From 3ae4aeb344b0a9977fc0fe83abb8ff09fb0eefa4 Mon Sep 17 00:00:00 2001
From: ehhuang <ehhuang@users.noreply.github.com>
Date: Thu, 17 Jul 2025 16:20:51 -0700
Subject: [PATCH] test: add some tests for Telemetry API (#2787)

# What does this PR do?

## Test Plan
ENABLE_OLLAMA=ollama LLAMA_STACK_CONFIG=starter uv run pytest
tests/integration/telemetry
--text-model="ollama/llama3.2:3b-instruct-fp16"
---
 tests/integration/telemetry/test_telemetry.py | 194 +++++++++++++++---
 1 file changed, 168 insertions(+), 26 deletions(-)

diff --git a/tests/integration/telemetry/test_telemetry.py b/tests/integration/telemetry/test_telemetry.py
index c65f87489..9df03da70 100644
--- a/tests/integration/telemetry/test_telemetry.py
+++ b/tests/integration/telemetry/test_telemetry.py
@@ -5,41 +5,183 @@
 # the root directory of this source tree.
 
 import time
+from datetime import UTC, datetime
 from uuid import uuid4
 
 import pytest
 from llama_stack_client import Agent
 
 
-@pytest.mark.skip(reason="telemetry is not stable")
-def test_agent_query_spans(llama_stack_client, text_model_id):
+@pytest.fixture(scope="module", autouse=True)

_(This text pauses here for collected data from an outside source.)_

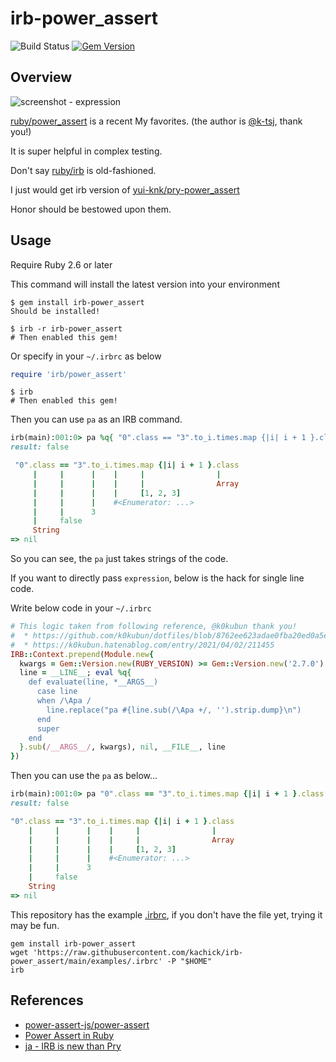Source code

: # irb-power_assert

![Build Status](https://github.com/kachick/irb-power_assert/actions/workflows/test.yml/badge.svg?branch=main)
[![Gem Version](https://badge.fury.io/rb/irb-power_assert.png)](http://badge.fury.io/rb/irb-power_assert)

## Overview

![screenshot - expression](https://user-images.githubusercontent.com/1180335/119386011-efc1bb00-bd01-11eb-80c4-1aea86fa3781.png)

[ruby/power_assert](https://github.com/ruby/power_assert) is a recent My favorites. (the author is [@k-tsj](https://github.com/k-tsj), thank you!)

It is super helpful in complex testing.

Don't say [ruby/irb](https://github.com/ruby/irb) is old-fashioned.

I just would get irb version of [yui-knk/pry-power_assert](https://github.com/yui-knk/pry-power_assert)

Honor should be bestowed upon them.

## Usage

Require Ruby 2.6 or later

This command will install the latest version into your environment

```console
$ gem install irb-power_assert
Should be installed!
```

```console
$ irb -r irb-power_assert
# Then enabled this gem!
```

Or specify in your `~/.irbrc` as below

```ruby
require 'irb/power_assert'
```

```console
$ irb
# Then enabled this gem!
```

Then you can use `pa` as an IRB command.

```ruby
irb(main):001:0> pa %q{ "0".class == "3".to_i.times.map {|i| i + 1 }.class }
result: false

 "0".class == "3".to_i.times.map {|i| i + 1 }.class
     |     |      |    |     |                |
     |     |      |    |     |                Array
     |     |      |    |     [1, 2, 3]
     |     |      |    #<Enumerator: ...>
     |     |      3
     |     false
     String
=> nil
```

So you can see, the `pa` just takes strings of the code.

If you want to directly pass `expression`, below is the hack for single line code.

Write below code in your `~/.irbrc`

```ruby
# This logic taken from following reference, @k0kubun thank you!
#  * https://github.com/k0kubun/dotfiles/blob/8762ee623adae0fba20ed0a5ef7c8ff5825dc20a/config/.irbrc#L241-L262
#  * https://k0kubun.hatenablog.com/entry/2021/04/02/211455
IRB::Context.prepend(Module.new{
  kwargs = Gem::Version.new(RUBY_VERSION) >= Gem::Version.new('2.7.0') ? ', **' : ''
  line = __LINE__; eval %q{
    def evaluate(line, *__ARGS__)
      case line
      when /\Apa /
        line.replace("pa #{line.sub(/\Apa +/, '').strip.dump}\n")
      end
      super
    end
  }.sub(/__ARGS__/, kwargs), nil, __FILE__, line
})
```

Then you can use the `pa` as below...

```ruby
irb(main):001:0> pa "0".class == "3".to_i.times.map {|i| i + 1 }.class
result: false

"0".class == "3".to_i.times.map {|i| i + 1 }.class
    |     |      |    |     |                |
    |     |      |    |     |                Array
    |     |      |    |     [1, 2, 3]
    |     |      |    #<Enumerator: ...>
    |     |      3
    |     false
    String
=> nil
```

This repository has the example [.irbrc](examples/.irbrc), if you don't have the file yet, trying it may be fun.

```shell
gem install irb-power_assert
wget 'https://raw.githubusercontent.com/kachick/irb-power_assert/main/examples/.irbrc' -P "$HOME"
irb
```

## References

* [power-assert-js/power-assert](https://github.com/power-assert-js/power-assert)
* [Power Assert in Ruby](https://speakerdeck.com/k_tsj/power-assert-in-ruby)
* [ja - IRB is new than Pry](https://k0kubun.hatenablog.com/entry/2021/04/02/211455)
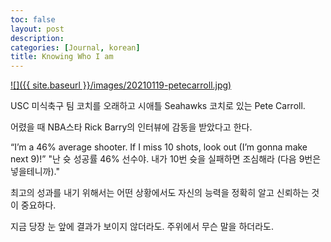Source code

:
 ```yaml
---
toc: false
layout: post
description: 
categories: [Journal, korean]
title: Knowing Who I am
---
```


[![]({{ site.baseurl }}/images/20210119-petecarroll.jpg)](https://amzn.to/2M71dYe)

USC 미식축구 팀 코치를 오래하고 시애틀 Seahawks 코치로 있는 Pete Carroll. 

어렸을 때 NBA스타 Rick Barry의 인터뷰에 감동을 받았다고 한다. 

“I’m a 46% average shooter. If I miss 10 shots, look out (I’m gonna make next 9)!” 
"난 슛 성공률 46% 선수야. 내가 10번 슛을 실패하면 조심해라 (다음 9번은 넣을테니까)."

최고의 성과를 내기 위해서는 어떤 상황에서도 자신의 능력을 정확히 알고 신뢰하는 것이 중요하다. 

지금 당장 눈 앞에 결과가 보이지 않더라도. 
주위에서 무슨 말을 하더라도.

+def setup_telemetry_data(llama_stack_client, text_model_id):
+    """Setup fixture that creates telemetry data before tests run."""
     agent = Agent(llama_stack_client, model=text_model_id, instructions="You are a helpful assistant")

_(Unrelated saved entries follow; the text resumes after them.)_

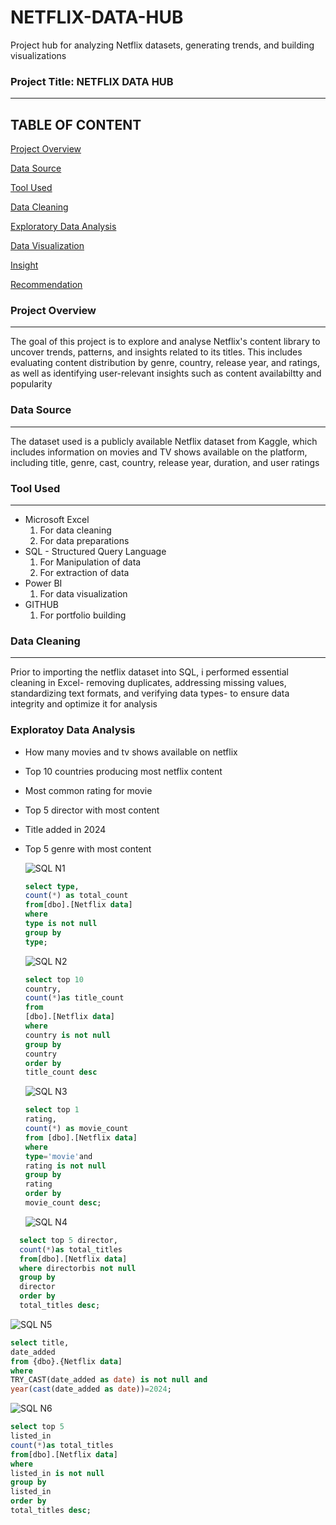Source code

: 
# NETFLIX-DATA-HUB
Project hub for analyzing Netflix datasets, generating trends, and building visualizations

### Project Title: NETFLIX DATA HUB
---

TABLE OF CONTENT
---
[Project Overview](#Project_Overview)

[Data Source](#Data_Source)

[Tool Used](#Tool_used)

[Data Cleaning](#Data_Cleaning)

[Exploratory Data Analysis](#Exploratory_Data_Analysis)

[Data Visualization](#Data_Visualization)

[Insight](#Insight)

[Recommendation](#Recommendation)

### Project Overview
---
The goal of this project is to explore and analyse Netflix's content library to uncover trends, patterns, and insights related to its titles. 
This includes evaluating content distribution by genre, country, release year, and ratings, as well as identifying user-relevant insights such as content availabiltty and popularity

### Data Source
---
The dataset used is a publicly available Netflix dataset from Kaggle, which includes information on movies and TV shows available on the platform, including title, genre, cast, country, release year, duration, and user ratings

### Tool Used
---
- Microsoft Excel
  1. For data cleaning
  2. For data preparations
- SQL - Structured Query Language
  1. For Manipulation of data
  2. For extraction of data
- Power BI
  1. For data visualization
- GITHUB
  1. For portfolio building

### Data Cleaning
---
Prior to importing the netflix dataset into SQL, i performed essential cleaning in Excel- removing duplicates, addressing missing values, standardizing text formats, and verifying data types- to ensure data integrity and optimize it for analysis

### Exploratoy Data Analysis
- How many movies and tv shows available on netflix
- Top 10 countries producing most netflix content
- Most common rating for movie
- Top 5 director with most content
- Title added in 2024
- Top 5 genre with most content

  ![SQL N1](https://github.com/user-attachments/assets/64c9e7fc-b5d6-4ae3-8f98-7c57fd164b32)
  
  ```sql
  select type,
  count(*) as total_count
  from[dbo].[Netflix data]
  where
  type is not null
  group by
  type;
  ```

  ![SQL N2](https://github.com/user-attachments/assets/9f7a2e75-f1d3-4a4c-8966-3a124d27e50a)

  ```sql
  select top 10
  country,
  count(*)as title_count
  from
  [dbo].[Netflix data]
  where
  country is not null
  group by
  country
  order by
  title_count desc
  ```

  ![SQL N3](https://github.com/user-attachments/assets/bf007ea5-2bf8-439f-adc2-3b3f199720aa)

  ```sql
  select top 1
  rating,
  count(*) as movie_count
  from [dbo].[Netflix data]
  where
  type='movie'and
  rating is not null
  group by
  rating
  order by
  movie_count desc;
  ```

  ![SQL N4](https://github.com/user-attachments/assets/f7835892-ea61-4b0f-bc79-66930f0ac0f9)
  
```sql
  select top 5 director,
  count(*)as total_titles
  from[dbo].[Netflix data]
  where directorbis not null
  group by
  director
  order by
  total_titles desc;
  ```
  

  ![SQL N5](https://github.com/user-attachments/assets/1787070d-98e0-4833-ace3-fd5ce068c699)

  ```sql
select title,
date_added
from {dbo}.{Netflix data]
where
TRY_CAST(date_added as date) is not null and
year(cast(date_added as date))=2024;
```

  ![SQL N6](https://github.com/user-attachments/assets/cc8b70c1-38b8-4976-a4ef-b340abd4c2ac)

  ```sql
select top 5
listed_in
count(*)as total_titles
from[dbo].[Netflix data]
where
listed_in is not null
group by
listed_in
order by
total_titles desc;
```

-    session_id = agent.create_session(f"test-session-{uuid4()}")
-    agent.create_turn(
-        messages=[
-            {
-                "role": "user",
-                "content": "Give me a sentence that contains the word: hello",
-            }
-        ],
-        session_id=session_id,
-        stream=False,
+
+    session_id = agent.create_session(f"test-setup-session-{uuid4()}")
+
+    messages = [
+        "What is 2 + 2?",
+        "Tell me a short joke",
+    ]
+
+    for msg in messages:
+        agent.create_turn(
+            messages=[{"role": "user", "content": msg}],
+            session_id=session_id,
+            stream=False,
+        )
+
+    for i in range(2):
+        llama_stack_client.inference.chat_completion(
+            model_id=text_model_id, messages=[{"role": "user", "content": f"Test trace {i}"}]
+        )
+
+    start_time = time.time()
+
+    while time.time() - start_time < 30:
+        traces = llama_stack_client.telemetry.query_traces(limit=10)
+        if len(traces) >= 4:
+            break
+        time.sleep(1)
+
+    if len(traces) < 4:
+        pytest.fail(f"Failed to create sufficient telemetry data after 30s. Got {len(traces)} traces.")
+
+    yield
+
+
+def test_query_traces_basic(llama_stack_client):
+    """Test basic trace querying functionality with proper data validation."""
+    all_traces = llama_stack_client.telemetry.query_traces(limit=5)
+
+    assert isinstance(all_traces, list), "Should return a list of traces"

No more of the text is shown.